Bank of England governor Sir Mervyn King appears “not so much to be talking us into recession as bawling it through a megaphone”, says Ross Clark in the Daily Express. Yes, the economy has “hit another sticky patch, Greece is almost certain to default and the euro is probably doomed”, but fear is “the real contagion”. Telling people that the current crisis is the worst since the Great Depression, “if not ever”, will just scare them into stopping spending.
Such talk is unhelpful, agrees Alex Brummer in the Daily Mail. If the Bank’s objective in pressing ahead with a further £75bn of quantitative easing (QE) is to “keep the financial system liquid and improve lending conditions, companies will be discouraged from borrowing and lending if they believe that conditions are becoming worse”. And “it is possible, if one looks hard enough, to see the glass as half full”. The forward-looking purchasing managers index “actually rose in September”; re-mortgaging is keeping the housing market “bubbling along” and the National Institute of Economic and Social Research’s monthly monitor shows output grew by 0.4% in the three months to September. “It is a terribly slow upturn… but it is a recovery.”

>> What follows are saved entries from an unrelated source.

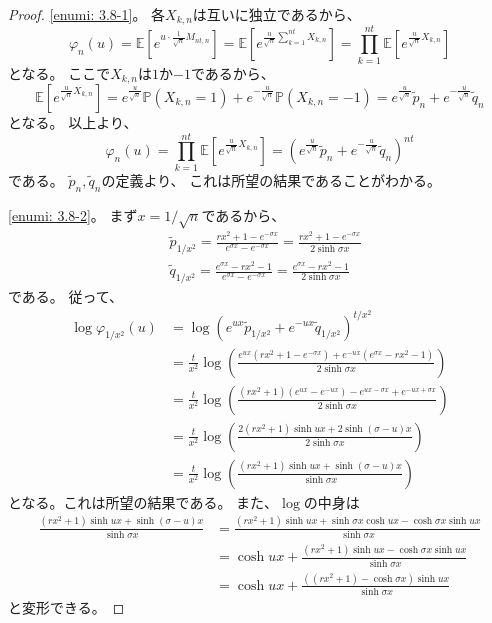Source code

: \documentclass[uplatex]{jsarticle}
\theoremstyle{definition}
\def\P{\mathbb{P}}
\def\E{\mathbb{E}}
\begin{document}
\begin{proof}
  \ref{enumi: 3.8-1}。
  各\(X_{k,n}\)は互いに独立であるから、
  \[
  \varphi_n(u) = \E\left[ e^{u\cdot \frac{1}{\sqrt{n}}M_{nt,n}}\right]
  = \E\left[ e^{\frac{u}{\sqrt{n}}\sum_{k=1}^{nt}X_{k,n}}\right]
  = \prod_{k=1}^{nt}\E\left[ e^{\frac{u}{\sqrt{n}}X_{k,n}}\right]
  \]
  となる。
  ここで\(X_{k,n}\)は\(1\)か\(-1\)であるから、
  \[
  \E\left[ e^{\frac{u}{\sqrt{n}}X_{k,n}}\right]
  = e^{\frac{u}{\sqrt{n}}}\P(X_{k,n}=1)
  + e^{-\frac{u}{\sqrt{n}}}\P(X_{k,n}=-1)
  = e^{\frac{u}{\sqrt{n}}}\tilde{p}_n
  + e^{-\frac{u}{\sqrt{n}}}\tilde{q}_n
  \]
  となる。
  以上より、
  \[
  \varphi_n(u)
  = \prod_{k=1}^{nt}\E\left[ e^{\frac{u}{\sqrt{n}}X_{k,n}}\right]
  = \left(e^{\frac{u}{\sqrt{n}}}\tilde{p}_n
  + e^{-\frac{u}{\sqrt{n}}}\tilde{q}_n \right)^{nt}
  \]
  である。
  \(\tilde{p}_n, \tilde{q}_n\)の定義より、
  これは所望の結果であることがわかる。

  \ref{enumi: 3.8-2}。
  まず\(x=1/\sqrt{n}\)であるから、
  \begin{align*}
    &\tilde{p}_{1/x^2}
    = \frac{rx^2+1-e^{-\sigma x}}{e^{\sigma x}-e^{-\sigma x}}
    = \frac{rx^2+1-e^{-\sigma x}}{2\sinh \sigma x} \\
    &\tilde{q}_{1/x^2}
    = \frac{e^{\sigma x}-rx^2-1}{e^{\sigma x}-e^{-\sigma x}}
    = \frac{e^{\sigma x}-rx^2-1}{2\sinh \sigma x}
  \end{align*}
  である。
  従って、
  \begin{align*}
    \log \varphi_{1/x^2}(u)
    &= \log \left(e^{ux}\tilde{p}_{1/x^2}
    + e^{-ux}\tilde{q}_{1/x^2} \right)^{t/x^2} \\
    &= \frac{t}{x^2}\log \left(
    \frac{
    e^{ux}(rx^2+1-e^{-\sigma x}) + e^{-ux}(e^{\sigma x}-rx^2-1)
    }{2\sinh \sigma x}
    \right) \\
    &= \frac{t}{x^2}\log \left(
    \frac{
    (rx^2+1)(e^{ux}-e^{-ux})
    - e^{ux-\sigma x} + e^{-ux + \sigma x}
    }{2\sinh \sigma x}
    \right) \\
    &= \frac{t}{x^2}\log \left(
    \frac{
    2(rx^2+1)\sinh ux + 2\sinh (\sigma -u)x
    }{2\sinh \sigma x}
    \right) \\
    &= \frac{t}{x^2}\log \left(
    \frac{(rx^2+1)\sinh ux + \sinh (\sigma -u)x}{\sinh \sigma x}\right)
  \end{align*}
  となる。これは所望の結果である。
  また、\(\log\)の中身は
  \begin{align*}
    \frac{(rx^2+1)\sinh ux + \sinh (\sigma -u)x}{\sinh \sigma x}
    &= \frac{
    (rx^2+1)\sinh ux + \sinh \sigma x \cosh ux - \cosh \sigma x \sinh ux
    }{\sinh \sigma x} \\
    &= \cosh ux + \frac{
    (rx^2+1)\sinh ux - \cosh \sigma x \sinh ux
    }{\sinh \sigma x} \\
    &= \cosh ux + \frac{
    ((rx^2+1)- \cosh \sigma x )\sinh ux
    }{\sinh \sigma x}
  \end{align*}
  と変形できる。


\end{proof}
\end{document}
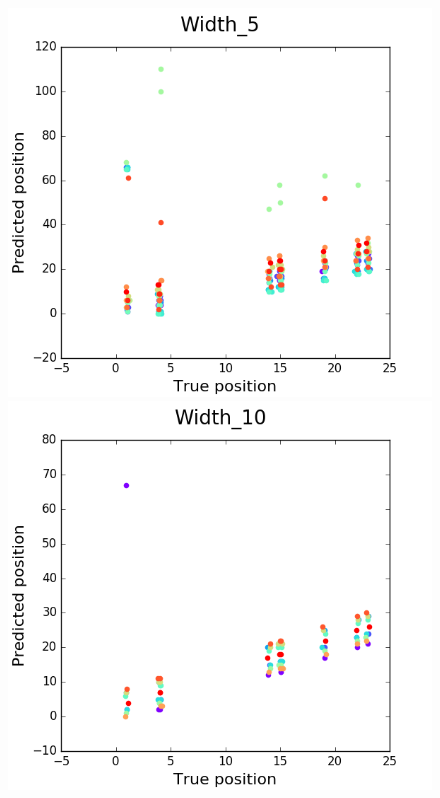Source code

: \documentclass[11pt, oneside]{article}
\begin{document}
\begin{figure}[htbp]
  \centering
  \begin{minipage}{0.32\textwidth}
    \centering
    \includegraphics[width=1\textwidth]{images/Width_5} %
  \end{minipage}
  \hfill
  \begin{minipage}{0.32\textwidth}
    \centering
    \includegraphics[width=1\textwidth]{images/Width_10} %

\end{minipage}
\end{figure}
\end{document}
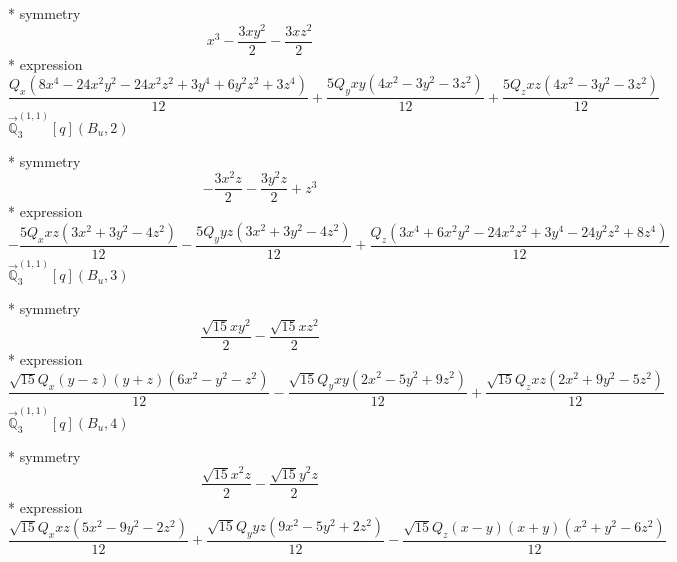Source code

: \documentclass[fleqn,8pt]{jsarticle}
\begin{document}
\noindent\quad ** symmetry
\begin{dmath*}
x^{3} - \frac{3 x y^{2}}{2} - \frac{3 x z^{2}}{2}
\end{dmath*}
\noindent\quad ** expression
\begin{dmath*}
\frac{Q_{x} \left(8 x^{4} - 24 x^{2} y^{2} - 24 x^{2} z^{2} + 3 y^{4} + 6 y^{2} z^{2} + 3 z^{4}\right)}{12} + \frac{5 Q_{y} x y \left(4 x^{2} - 3 y^{2} - 3 z^{2}\right)}{12} + \frac{5 Q_{z} x z \left(4 x^{2} - 3 y^{2} - 3 z^{2}\right)}{12}
\end{dmath*}
\noindent\quad $\vec{\mathbb{Q}}_{3}^{(1,1)}[q](B_{u},2)$

\noindent\quad ** symmetry
\begin{dmath*}
- \frac{3 x^{2} z}{2} - \frac{3 y^{2} z}{2} + z^{3}
\end{dmath*}
\noindent\quad ** expression
\begin{dmath*}
- \frac{5 Q_{x} x z \left(3 x^{2} + 3 y^{2} - 4 z^{2}\right)}{12} - \frac{5 Q_{y} y z \left(3 x^{2} + 3 y^{2} - 4 z^{2}\right)}{12} + \frac{Q_{z} \left(3 x^{4} + 6 x^{2} y^{2} - 24 x^{2} z^{2} + 3 y^{4} - 24 y^{2} z^{2} + 8 z^{4}\right)}{12}
\end{dmath*}
\noindent\quad $\vec{\mathbb{Q}}_{3}^{(1,1)}[q](B_{u},3)$

\noindent\quad ** symmetry
\begin{dmath*}
\frac{\sqrt{15} x y^{2}}{2} - \frac{\sqrt{15} x z^{2}}{2}
\end{dmath*}
\noindent\quad ** expression
\begin{dmath*}
\frac{\sqrt{15} Q_{x} \left(y - z\right) \left(y + z\right) \left(6 x^{2} - y^{2} - z^{2}\right)}{12} - \frac{\sqrt{15} Q_{y} x y \left(2 x^{2} - 5 y^{2} + 9 z^{2}\right)}{12} + \frac{\sqrt{15} Q_{z} x z \left(2 x^{2} + 9 y^{2} - 5 z^{2}\right)}{12}
\end{dmath*}
\noindent\quad $\vec{\mathbb{Q}}_{3}^{(1,1)}[q](B_{u},4)$

\noindent\quad ** symmetry
\begin{dmath*}
\frac{\sqrt{15} x^{2} z}{2} - \frac{\sqrt{15} y^{2} z}{2}
\end{dmath*}
\noindent\quad ** expression
\begin{dmath*}
\frac{\sqrt{15} Q_{x} x z \left(5 x^{2} - 9 y^{2} - 2 z^{2}\right)}{12} + \frac{\sqrt{15} Q_{y} y z \left(9 x^{2} - 5 y^{2} + 2 z^{2}\right)}{12} - \frac{\sqrt{15} Q_{z} \left(x - y\right) \left(x + y\right) \left(x^{2} + y^{2} - 6 z^{2}\right)}{12}
\end{dmath*}
\end{document}
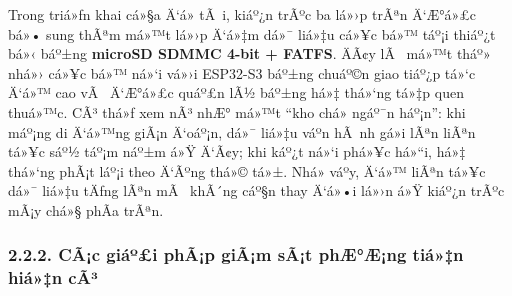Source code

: \documentclass[a4paper]{extarticle}
\begin{document}
Trong triá»ƒn khai cá»§a Ä‘á» tÃ i, kiáº¿n trÃºc ba lá»›p trÃªn Ä‘Æ°á»£c bá»• sung thÃªm má»™t
lá»›p Ä‘á»‡m dá»¯ liá»‡u cá»¥c bá»™ táº¡i thiáº¿t bá»‹ báº±ng \textbf{microSD SDMMC 4-bit +
FATFS}. ÄÃ¢y lÃ  má»™t tháº» nhá»› cá»¥c bá»™ ná»‘i vá»›i ESP32-S3 báº±ng chuáº©n giao tiáº¿p
tá»‘c Ä‘á»™ cao vÃ  Ä‘Æ°á»£c quáº£n lÃ½ báº±ng há»‡ thá»‘ng tá»‡p quen thuá»™c. CÃ³ thá»ƒ xem nÃ³
nhÆ° má»™t ``kho chá» ngáº¯n háº¡n'': khi máº¡ng di Ä‘á»™ng giÃ¡n Ä‘oáº¡n, dá»¯ liá»‡u váº­n
hÃ nh gá»­i lÃªn liÃªn tá»¥c sáº½ táº¡m náº±m á»Ÿ Ä‘Ã¢y; khi káº¿t ná»‘i phá»¥c há»“i, há»‡ thá»‘ng
phÃ¡t láº¡i theo Ä‘Ãºng thá»© tá»±. Nhá» váº­y, Ä‘á»™ liÃªn tá»¥c dá»¯ liá»‡u tÄƒng lÃªn mÃ 
khÃ´ng cáº§n thay Ä‘á»•i lá»›n á»Ÿ kiáº¿n trÃºc mÃ¡y chá»§ phÃ­a trÃªn.

\subsubsection{2.2.2. CÃ¡c giáº£i phÃ¡p giÃ¡m sÃ¡t phÆ°Æ¡ng tiá»‡n hiá»‡n
cÃ³}\label{222-cuxe1c-giux1ea3i-phuxe1p-giuxe1m-suxe1t-phux1b0ux1a1ng-tiux1ec7n-hiux1ec7n-cuxf3}
\end{document}
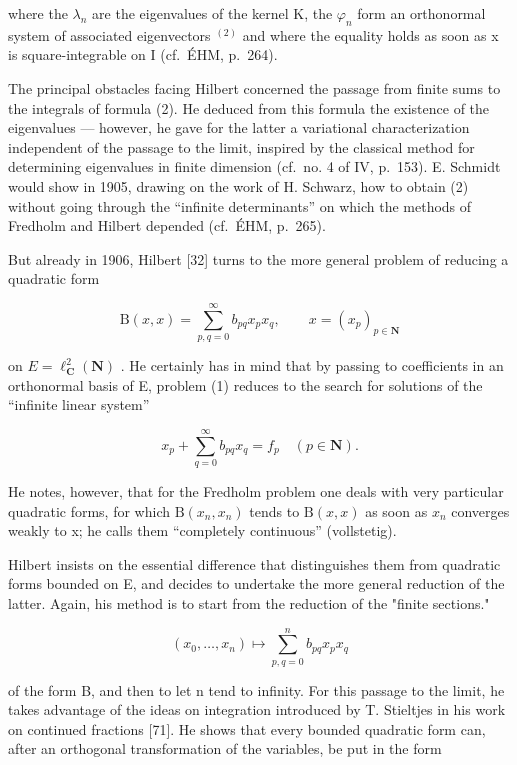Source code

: where the \(\lambda_{n}\) are the eigenvalues of the kernel K, the \(\varphi_{n}\) form an orthonormal system of associated eigenvectors \(^{(2)}\) and where the equality holds as soon as x is square-integrable on I (cf.~ÉHM, p.~264).

The principal obstacles facing Hilbert concerned the passage from finite sums to the integrals of formula (2). He deduced from this formula the existence of the eigenvalues — however, he gave for the latter a variational characterization independent of the passage to the limit, inspired by the classical method for determining eigenvalues in finite dimension (cf.~no. 4 of IV, p.~153). E. Schmidt would show in 1905, drawing on the work of H. Schwarz, how to obtain (2) without going through the “infinite determinants” on which the methods of Fredholm and Hilbert depended (cf.~ÉHM, p.~265).

But already in 1906, Hilbert [32] turns to the more general problem of reducing a quadratic form

\[
\mathrm{B} (x, x) = \sum_ {p, q = 0} ^ {\infty} b _ {p q} x _ {p} x _ {q}, \qquad x = (x _ {p}) _ {p \in \mathbf {N}}
\]

on \(E = \ell_{\mathbf{C}}^{2}(\mathbf{N})\) . He certainly has in mind that by passing to coefficients in an orthonormal basis of E, problem (1) reduces to the search for solutions of the “infinite linear system”

\[
x _ {p} + \sum_ {q = 0} ^ {\infty} b _ {p q} x _ {q} = f _ {p} \quad (p \in \mathbf {N}).
\]

He notes, however, that for the Fredholm problem one deals with very particular quadratic forms, for which \(\mathrm{B}(x_{n}, x_{n})\) tends to \(\mathrm{B}(x, x)\) as soon as \(x_{n}\) converges weakly to x; he calls them “completely continuous” (vollstetig).

Hilbert insists on the essential difference that distinguishes them from quadratic forms bounded on E, and decides to undertake the more general reduction of the latter. Again, his method is to start from the reduction of the "finite sections."

\[
(x _ {0}, \ldots , x _ {n}) \mapsto \sum_ {p, q = 0} ^ {n} b _ {p q} x _ {p} x _ {q}
\]

of the form B, and then to let n tend to infinity. For this passage to the limit, he takes advantage of the ideas on integration introduced by T. Stieltjes in his work on continued fractions [71]. He shows that every bounded quadratic form can, after an orthogonal transformation of the variables, be put in the form

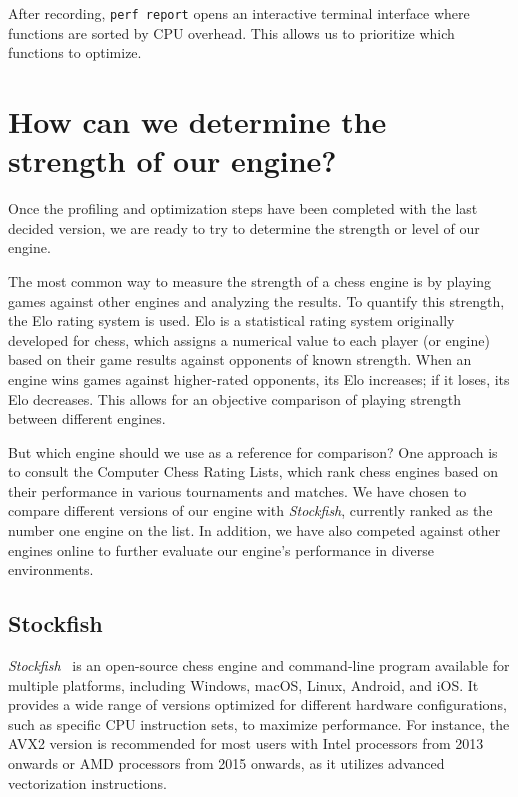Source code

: \noindent After recording, \texttt{perf report} opens an interactive terminal interface where functions are sorted by CPU overhead. This allows us to prioritize which functions to optimize.

\section{How can we determine the strength of our engine?}

Once the profiling and optimization steps have been completed with the last decided version, we are ready to try to determine the strength or level of our engine.

\vspace{1em}

\noindent The most common way to measure the strength of a chess engine is by playing games against other engines and analyzing the results. To quantify this strength, the Elo rating system is used. Elo is a statistical rating system originally developed for chess, which assigns a numerical value to each player (or engine) based on their game results against opponents of known strength. When an engine wins games against higher-rated opponents, its Elo increases; if it loses, its Elo decreases. This allows for an objective comparison of playing strength between different engines.

\vspace{1em}

\noindent But which engine should we use as a reference for comparison? One approach is to consult the Computer Chess Rating Lists, which rank chess engines based on their performance in various tournaments and matches. We have chosen to compare different versions of our engine with \textit{Stockfish}, currently ranked as the number one engine on the list. In addition, we have also competed against other engines online to further evaluate our engine's performance in diverse environments.

\subsection{Stockfish}

\textit{Stockfish}~\cite{Stockfish} is an open-source chess engine and command-line program available for multiple platforms, including Windows, macOS, Linux, Android, and iOS. It provides a wide range of versions optimized for different hardware configurations, such as specific CPU instruction sets, to maximize performance. For instance, the AVX2 version is recommended for most users with Intel processors from 2013 onwards or AMD processors from 2015 onwards, as it utilizes advanced vectorization instructions.

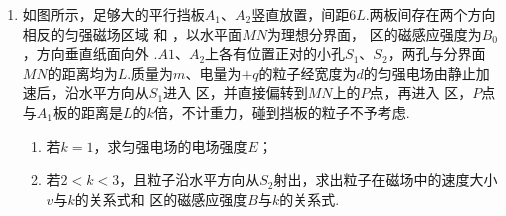\begin{enumerate}[leftmargin=0em]
{\begin{enumerate}
\end{enumerate}
}

\newpage
\item
{}
如图所示，足够大的平行挡板$ A_{1} $、$ A_{2} $竖直放置，间距$ 6L $.两板间存在两个方向相反的匀强磁场区域  和  ，以水平面$ MN $为理想分界面，  区的磁感应强度为$ B_{0} $，方向垂直纸面向外 $. A1 $、$ A_{2} $上各有位置正对的小孔$ S_{1} $、$ S_{2} $，两孔与分界面$ MN $的距离均为$ L $.质量为$ m $、电量为$ +q $的粒子经宽度为$ d $的匀强电场由静止加速后，沿水平方向从$ S_{1} $进入  区，并直接偏转到$ MN $上的$ P $点，再进入  区，$ P $点与$ A_{1} $板的距离是$ L $的$ k $倍，不计重力，碰到挡板的粒子不予考虑.
\begin{enumerate}
\renewcommand{\labelenumii}{(\arabic{enumii})}

\item 
若$ k=1 $，求匀强电场的电场强度$ E $；

\item 
若$ 2<k<3 $，且粒子沿水平方向从$ S_{2} $射出，求出粒子在磁场中的速度大小$ v $与$ k $的关系式和  区的磁感应强度$ B $与$ k $的关系式.




\end{enumerate}
\begin{figure}[h!]
\flushright

\end{figure}




\end{enumerate}
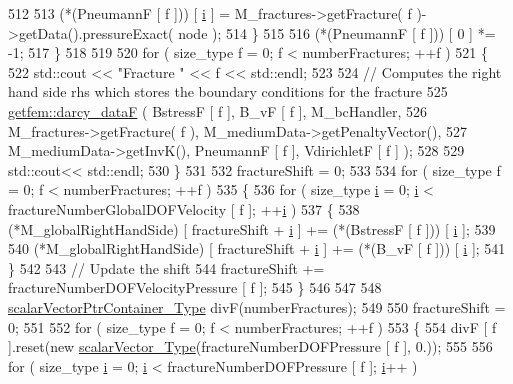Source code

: \begin{DoxyCode}
512 
513             (*(PneumannF [ f ])) [ \hyperlink{matrici_8m_a6f6ccfcf58b31cb6412107d9d5281426}{i} ] = M\_fractures->getFracture( f )->getData().pressureExact( node );
514         \}
515 
516         (*(PneumannF [ f ])) [ 0 ] *= -1; 
517     \}
518 
519     
520     \textcolor{keywordflow}{for} ( size\_type f = 0; f < numberFractures; ++f )
521     \{
522         std::cout << \textcolor{stringliteral}{"Fracture "} << f << std::endl;
523         
524         \textcolor{comment}{// Computes the right hand side rhs which stores the boundary conditions for the fracture}
525         \hyperlink{namespacegetfem_ad6e90b309c01f6b4fc91c9369cba376a}{getfem::darcy\_dataF} ( BstressF [ f ], B\_vF [ f ], M\_bcHandler,
526                               M\_fractures->getFracture( f ), M\_mediumData->getPenaltyVector(),
527                               M\_mediumData->getInvK(), PneumannF [ f ], VdirichletF [ f ] );
528         
529         std::cout<< std::endl;
530     \}
531 
532     fractureShift = 0;
533     
534     \textcolor{keywordflow}{for} ( size\_type f = 0; f < numberFractures; ++f )
535     \{   
536         \textcolor{keywordflow}{for} ( size\_type \hyperlink{matrici_8m_a6f6ccfcf58b31cb6412107d9d5281426}{i} = 0; \hyperlink{matrici_8m_a6f6ccfcf58b31cb6412107d9d5281426}{i} < fractureNumberGlobalDOFVelocity [ f ]; ++\hyperlink{matrici_8m_a6f6ccfcf58b31cb6412107d9d5281426}{i} )
537         \{   
538             (*M\_globalRightHandSide) [ fractureShift + \hyperlink{matrici_8m_a6f6ccfcf58b31cb6412107d9d5281426}{i} ] += (*(BstressF [ f ])) [ 
      \hyperlink{matrici_8m_a6f6ccfcf58b31cb6412107d9d5281426}{i} ];
539 
540             (*M\_globalRightHandSide) [ fractureShift + \hyperlink{matrici_8m_a6f6ccfcf58b31cb6412107d9d5281426}{i} ] += (*(B\_vF [ f ])) [ 
      \hyperlink{matrici_8m_a6f6ccfcf58b31cb6412107d9d5281426}{i} ];
541         \}
542 
543         \textcolor{comment}{// Update the shift}
544         fractureShift += fractureNumberDOFVelocityPressure [ f ];
545     \}
546 
547 
548     \hyperlink{Core_8h_a20f0354ac7b92989514c678f4cdfcb6b}{scalarVectorPtrContainer\_Type} divF(numberFractures);
549 
550     fractureShift = 0;
551     
552     \textcolor{keywordflow}{for} ( size\_type f = 0; f < numberFractures; ++f )
553     \{
554         divF [ f ].reset(\textcolor{keyword}{new} \hyperlink{Core_8h_a4e75b5863535ba1dd79942de2846eff0}{scalarVector\_Type}(fractureNumberDOFPressure [ f ], 0.));
555 
556         \textcolor{keywordflow}{for} ( size\_type \hyperlink{matrici_8m_a6f6ccfcf58b31cb6412107d9d5281426}{i} = 0; \hyperlink{matrici_8m_a6f6ccfcf58b31cb6412107d9d5281426}{i} < fractureNumberDOFPressure [ f ]; \hyperlink{matrici_8m_a6f6ccfcf58b31cb6412107d9d5281426}{i}++ )

\end{DoxyCode}
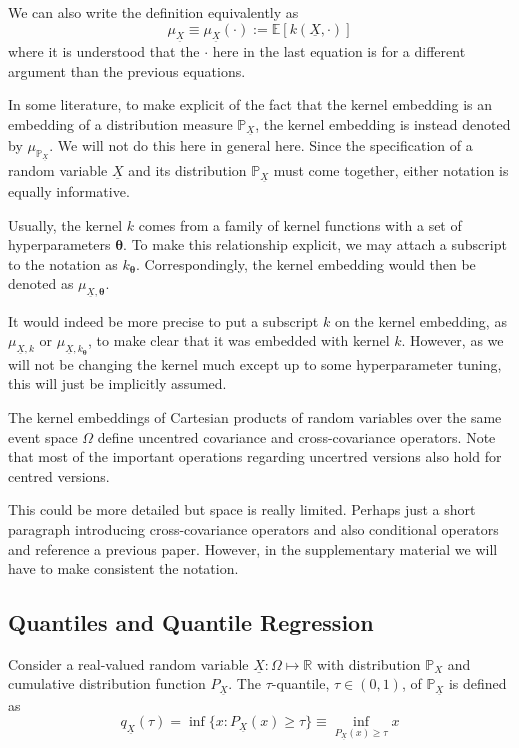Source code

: \documentclass[twoside]{article} \usepackage{aistats2017}
\theoremstyle{definition}
\theoremstyle{remark}
\newcommand{\rv}[1]{\underline{#1}}
\newcommand{\warn}[1]{{\color{RedOrange} #1}}
\newcommand{\extra}[1]{{\color{ForestGreen} #1}}
\begin{document}
		We can also write the definition equivalently as
		\begin{equation}
			\mu_{\rv{X}} \equiv \mu_{\rv{X}}(\cdot) := \mathbb{E}[k(\rv{X}, \cdot)]
		\label{eq:basic_embedding_alternative}
		\end{equation}
		\extra{where it is understood that the $\cdot$ here in the last equation is for a different argument than the previous equations.}
		 
		\extra{In some literature, to make explicit of the fact that the kernel embedding is an embedding of a distribution measure $\mathbb{P}_{\rv{X}}$, the kernel embedding is instead denoted by $\mu_{\mathbb{P}_{\rv{X}}}$. We will not do this here in general here. Since the specification of a random variable $\rv{X}$ and its distribution $\mathbb{P}_{\rv{X}}$ must come together, either notation is equally informative.}
		 
		Usually, the kernel $k$ comes from a family of kernel functions with a set of hyperparameters $\bm{\theta}$. To make this relationship explicit, we may attach a subscript to the notation as $k_{\bm{\theta}}$. Correspondingly, the kernel embedding would then be denoted as $\mu_{\rv{X}, \bm{\theta}}$.

		\extra{It would indeed be more precise to put a subscript $k$ on the kernel embedding, as $\mu_{\rv{X}, k}$ or $\mu_{\rv{X}, k_{\bm{\theta}}}$, to make clear that it was embedded with kernel $k$. However, as we will not be changing the kernel much except up to some hyperparameter tuning, this will just be implicitly assumed.}
			 
		\extra{The kernel embeddings of Cartesian products of random variables over the same event space $\Omega$ define uncentred covariance and cross-covariance operators. Note that most of the important operations regarding uncertred versions also hold for centred versions.}
		 
		\warn{This could be more detailed but space is really limited. Perhaps just a short paragraph introducing cross-covariance operators and also conditional operators and reference a previous paper. However, in the supplementary material we will have to make consistent the notation.}

		
	\subsection{Quantiles and Quantile Regression}
	\label{sec:background:quantiles}

		Consider a real-valued random variable $\rv{X} : \Omega \mapsto \mathbb{R}$ with distribution $\mathbb{P}_{X}$ and cumulative distribution function $P_{\rv{X}}$. The $\tau$-quantile, $\tau \in (0, 1)$, of $\mathbb{P}_{\rv{X}}$ is defined as
		\begin{equation}
			q_{\rv{X}}(\tau) = \inf\{x : P_{\rv{X}}(x) \geq \tau\} \equiv \inf_{P_{\rv{X}}(x) \geq \tau} x
		\label{eq:quantile}
		\end{equation}
		
\end{document}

Nor are Sir Mervyn’s comparisons with the 1930s accurate, says David Randall in The Independent on Sunday. During the 1930s, world trade fell by more than 50%; at present, it continues to grow. Similarly, unemployment is about 9% now, but was 25% in 1933. There are other differences, adds Hamish McRae in The Independent. This is a period of global inflation, not deflation. Most importantly, “the hatreds which existed then”, in the aftermath of the Great War, do not exist today.
Perhaps the Bank is “privy to data that makes it believe that further collapse in the British banking sector is now inevitable”, says Andrew Lilico in The Daily Telegraph. QE isn’t being introduced for British domestic reasons (inflation stands at around 5% a year), but because “we face the fallout from a banking sector meltdown and multiple sovereign defaults in the eurozone”. If that hurts British banks, “we might soon face a collapse in the money stock even greater that the one we faced in 2009”. The chancellor, George Osborne, “has announced credit easing, implying that he thinks the banking sector might be about to collapse, meaning alternative lending routes would be useful… we shall find out soon whether” he is right.